(Stored data)
*** Block opens ***

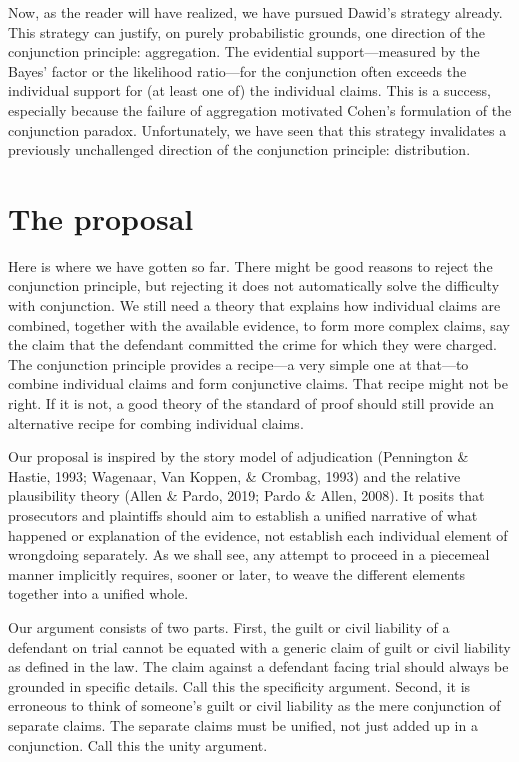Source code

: \documentclass[
  10pt,
  dvipsnames,enabledeprecatedfontcommands]{scrartcl}
\begin{document}
Now, as the reader will have realized, we have pursued Dawid's strategy
already. This strategy can justify, on purely probabilistic grounds, one
direction of the conjunction principle: aggregation. The evidential
support---measured by the Bayes' factor or the likelihood ratio---for
the conjunction often exceeds the individual support for (at least one
of) the individual claims. This is a success, especially because the
failure of aggregation motivated Cohen's formulation of the conjunction
paradox. Unfortunately, we have seen that this strategy invalidates a
previously unchallenged direction of the conjunction principle:
distribution.

\hypertarget{the-proposal}{%
\section{The proposal}\label{the-proposal}}

Here is where we have gotten so far. There might be good reasons to
reject the conjunction principle, but rejecting it does not
automatically solve the difficulty with conjunction. We still need a
theory that explains how individual claims are combined, together with
the available evidence, to form more complex claims, say the claim that
the defendant committed the crime for which they were charged. The
conjunction principle provides a recipe---a very simple one at that---to
combine individual claims and form conjunctive claims. That recipe might
not be right. If it is not, a good theory of the standard of proof
should still provide an alternative recipe for combing individual
claims.

Our proposal is inspired by the story model of adjudication (Pennington
\& Hastie, 1993; Wagenaar, Van Koppen, \& Crombag, 1993) and the
relative plausibility theory (Allen \& Pardo, 2019; Pardo \& Allen,
2008). It posits that prosecutors and plaintiffs should aim to establish
a unified narrative of what happened or explanation of the evidence, not
establish each individual element of wrongdoing separately. As we shall
see, any attempt to proceed in a piecemeal manner implicitly requires,
sooner or later, to weave the different elements together into a unified
whole.

Our argument consists of two parts. First, the guilt or civil liability
of a defendant on trial cannot be equated with a generic claim of guilt
or civil liability as defined in the law. The claim against a defendant
facing trial should always be grounded in specific details. Call this
the specificity argument. Second, it is erroneous to think of someone's
guilt or civil liability as the mere conjunction of separate claims. The
separate claims must be unified, not just added up in a conjunction.
Call this the unity argument.
\end{document}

*** Block closes ***

> Your goal: Return the lines exactly as they stand, from the start of the entries through the line holding "conjunction principle provides"; omit the pictures.

> Exercise solution:
Source code

: \documentclass[
  10pt,
  dvipsnames,enabledeprecatedfontcommands]{scrartcl}
\begin{document}
Now, as the reader will have realized, we have pursued Dawid's strategy
already. This strategy can justify, on purely probabilistic grounds, one
direction of the conjunction principle: aggregation. The evidential
support---measured by the Bayes' factor or the likelihood ratio---for
the conjunction often exceeds the individual support for (at least one
of) the individual claims. This is a success, especially because the
failure of aggregation motivated Cohen's formulation of the conjunction
paradox. Unfortunately, we have seen that this strategy invalidates a
previously unchallenged direction of the conjunction principle:
distribution.

\hypertarget{the-proposal}{%
\section{The proposal}\label{the-proposal}}

Here is where we have gotten so far. There might be good reasons to
reject the conjunction principle, but rejecting it does not
automatically solve the difficulty with conjunction. We still need a
theory that explains how individual claims are combined, together with
the available evidence, to form more complex claims, say the claim that
the defendant committed the crime for which they were charged. The
conjunction principle provides a recipe---a very simple one at that---to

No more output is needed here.